*How to complete this task*
Every line from the one with "[158a18f6d1](https://linux-hardware.org/?probe=158a18f6d1) | Jun" to the one with "IdeaPadFlex 5 14ARE05", including those two, is to be copied exactly; all other lines of the entries below are left out.

*Entries shown*
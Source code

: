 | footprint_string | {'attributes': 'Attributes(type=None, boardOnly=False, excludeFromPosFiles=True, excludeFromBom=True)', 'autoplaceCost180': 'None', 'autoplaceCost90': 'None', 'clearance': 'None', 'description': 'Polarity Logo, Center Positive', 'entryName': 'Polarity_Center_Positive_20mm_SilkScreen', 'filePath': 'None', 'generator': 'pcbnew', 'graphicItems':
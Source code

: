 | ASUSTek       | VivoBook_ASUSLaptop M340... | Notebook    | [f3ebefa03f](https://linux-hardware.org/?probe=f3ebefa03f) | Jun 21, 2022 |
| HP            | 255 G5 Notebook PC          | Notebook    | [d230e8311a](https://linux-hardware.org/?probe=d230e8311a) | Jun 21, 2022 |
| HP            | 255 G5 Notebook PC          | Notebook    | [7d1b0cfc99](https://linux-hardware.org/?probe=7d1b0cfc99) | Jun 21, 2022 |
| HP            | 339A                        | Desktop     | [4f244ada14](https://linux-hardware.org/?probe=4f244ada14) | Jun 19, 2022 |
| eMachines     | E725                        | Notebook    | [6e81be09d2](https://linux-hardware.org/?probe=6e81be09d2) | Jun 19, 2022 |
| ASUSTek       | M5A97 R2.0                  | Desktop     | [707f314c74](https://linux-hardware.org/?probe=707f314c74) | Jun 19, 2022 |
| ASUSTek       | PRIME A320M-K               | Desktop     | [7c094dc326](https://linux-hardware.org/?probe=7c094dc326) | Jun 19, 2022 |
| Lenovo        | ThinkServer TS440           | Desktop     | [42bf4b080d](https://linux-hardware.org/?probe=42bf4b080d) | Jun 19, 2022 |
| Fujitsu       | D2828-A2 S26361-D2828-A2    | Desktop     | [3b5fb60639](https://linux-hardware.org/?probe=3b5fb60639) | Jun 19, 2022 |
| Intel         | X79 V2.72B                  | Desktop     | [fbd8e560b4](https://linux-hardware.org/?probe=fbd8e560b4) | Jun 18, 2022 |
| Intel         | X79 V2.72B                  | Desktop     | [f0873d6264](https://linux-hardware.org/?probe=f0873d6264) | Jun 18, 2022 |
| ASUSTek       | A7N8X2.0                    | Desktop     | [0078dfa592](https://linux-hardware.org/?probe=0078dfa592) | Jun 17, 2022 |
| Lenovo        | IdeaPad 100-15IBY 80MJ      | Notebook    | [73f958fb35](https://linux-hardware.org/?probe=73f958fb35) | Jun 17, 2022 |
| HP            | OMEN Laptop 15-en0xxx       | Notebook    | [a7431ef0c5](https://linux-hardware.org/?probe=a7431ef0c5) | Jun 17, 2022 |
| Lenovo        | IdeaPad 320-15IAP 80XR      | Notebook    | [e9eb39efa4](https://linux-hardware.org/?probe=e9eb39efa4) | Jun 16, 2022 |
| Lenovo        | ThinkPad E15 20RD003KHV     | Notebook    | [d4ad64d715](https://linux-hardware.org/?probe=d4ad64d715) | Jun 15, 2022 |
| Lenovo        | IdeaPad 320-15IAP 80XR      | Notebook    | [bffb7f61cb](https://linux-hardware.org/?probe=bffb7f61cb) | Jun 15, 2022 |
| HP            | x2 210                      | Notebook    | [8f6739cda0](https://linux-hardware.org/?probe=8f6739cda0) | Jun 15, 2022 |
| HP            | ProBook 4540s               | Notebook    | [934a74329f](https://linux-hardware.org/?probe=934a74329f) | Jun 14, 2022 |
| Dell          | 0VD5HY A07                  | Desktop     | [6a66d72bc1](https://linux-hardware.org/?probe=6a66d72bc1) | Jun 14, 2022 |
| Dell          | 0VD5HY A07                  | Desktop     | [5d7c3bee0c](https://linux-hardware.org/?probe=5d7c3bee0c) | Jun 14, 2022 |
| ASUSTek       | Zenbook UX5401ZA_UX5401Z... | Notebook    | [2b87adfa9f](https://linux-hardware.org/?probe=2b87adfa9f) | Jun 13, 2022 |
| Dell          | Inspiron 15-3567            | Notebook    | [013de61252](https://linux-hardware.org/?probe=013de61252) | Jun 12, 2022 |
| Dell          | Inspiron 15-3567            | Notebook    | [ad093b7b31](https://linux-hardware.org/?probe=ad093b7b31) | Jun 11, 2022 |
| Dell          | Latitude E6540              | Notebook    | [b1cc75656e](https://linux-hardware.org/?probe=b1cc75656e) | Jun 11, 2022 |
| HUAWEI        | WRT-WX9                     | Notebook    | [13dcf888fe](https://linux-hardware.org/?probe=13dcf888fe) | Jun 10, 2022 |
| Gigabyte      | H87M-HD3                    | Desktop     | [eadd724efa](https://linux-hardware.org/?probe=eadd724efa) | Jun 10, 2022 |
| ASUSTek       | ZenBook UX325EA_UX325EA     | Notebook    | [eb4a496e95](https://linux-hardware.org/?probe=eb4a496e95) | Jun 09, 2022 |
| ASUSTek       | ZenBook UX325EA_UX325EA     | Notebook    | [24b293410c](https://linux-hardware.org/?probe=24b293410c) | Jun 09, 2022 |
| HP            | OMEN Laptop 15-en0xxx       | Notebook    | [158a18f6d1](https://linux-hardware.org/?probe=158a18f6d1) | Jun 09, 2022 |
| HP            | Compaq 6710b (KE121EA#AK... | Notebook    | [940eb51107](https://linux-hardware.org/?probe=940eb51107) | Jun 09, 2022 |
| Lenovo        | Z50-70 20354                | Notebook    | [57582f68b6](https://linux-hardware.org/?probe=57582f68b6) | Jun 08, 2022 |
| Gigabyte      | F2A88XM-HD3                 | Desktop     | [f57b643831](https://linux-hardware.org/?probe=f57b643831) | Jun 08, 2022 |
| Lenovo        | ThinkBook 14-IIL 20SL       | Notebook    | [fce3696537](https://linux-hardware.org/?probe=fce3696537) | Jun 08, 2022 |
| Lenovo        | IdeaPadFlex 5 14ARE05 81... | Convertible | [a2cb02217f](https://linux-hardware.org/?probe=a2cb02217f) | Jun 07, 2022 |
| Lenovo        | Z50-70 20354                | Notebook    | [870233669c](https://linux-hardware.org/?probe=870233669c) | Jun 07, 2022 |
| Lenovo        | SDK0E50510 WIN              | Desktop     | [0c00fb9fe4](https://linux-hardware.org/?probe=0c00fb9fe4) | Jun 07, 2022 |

*Written response*
| HP            | OMEN Laptop 15-en0xxx       | Notebook    | [158a18f6d1](https://linux-hardware.org/?probe=158a18f6d1) | Jun 09, 2022 |
| HP            | Compaq 6710b (KE121EA#AK... | Notebook    | [940eb51107](https://linux-hardware.org/?probe=940eb51107) | Jun 09, 2022 |
| Lenovo        | Z50-70 20354                | Notebook    | [57582f68b6](https://linux-hardware.org/?probe=57582f68b6) | Jun 08, 2022 |
| Gigabyte      | F2A88XM-HD3                 | Desktop     | [f57b643831](https://linux-hardware.org/?probe=f57b643831) | Jun 08, 2022 |
| Lenovo        | ThinkBook 14-IIL 20SL       | Notebook    | [fce3696537](https://linux-hardware.org/?probe=fce3696537) | Jun 08, 2022 |
| Lenovo        | IdeaPadFlex 5 14ARE05 81... | Convertible | [a2cb02217f](https://linux-hardware.org/?probe=a2cb02217f) | Jun 07, 2022 |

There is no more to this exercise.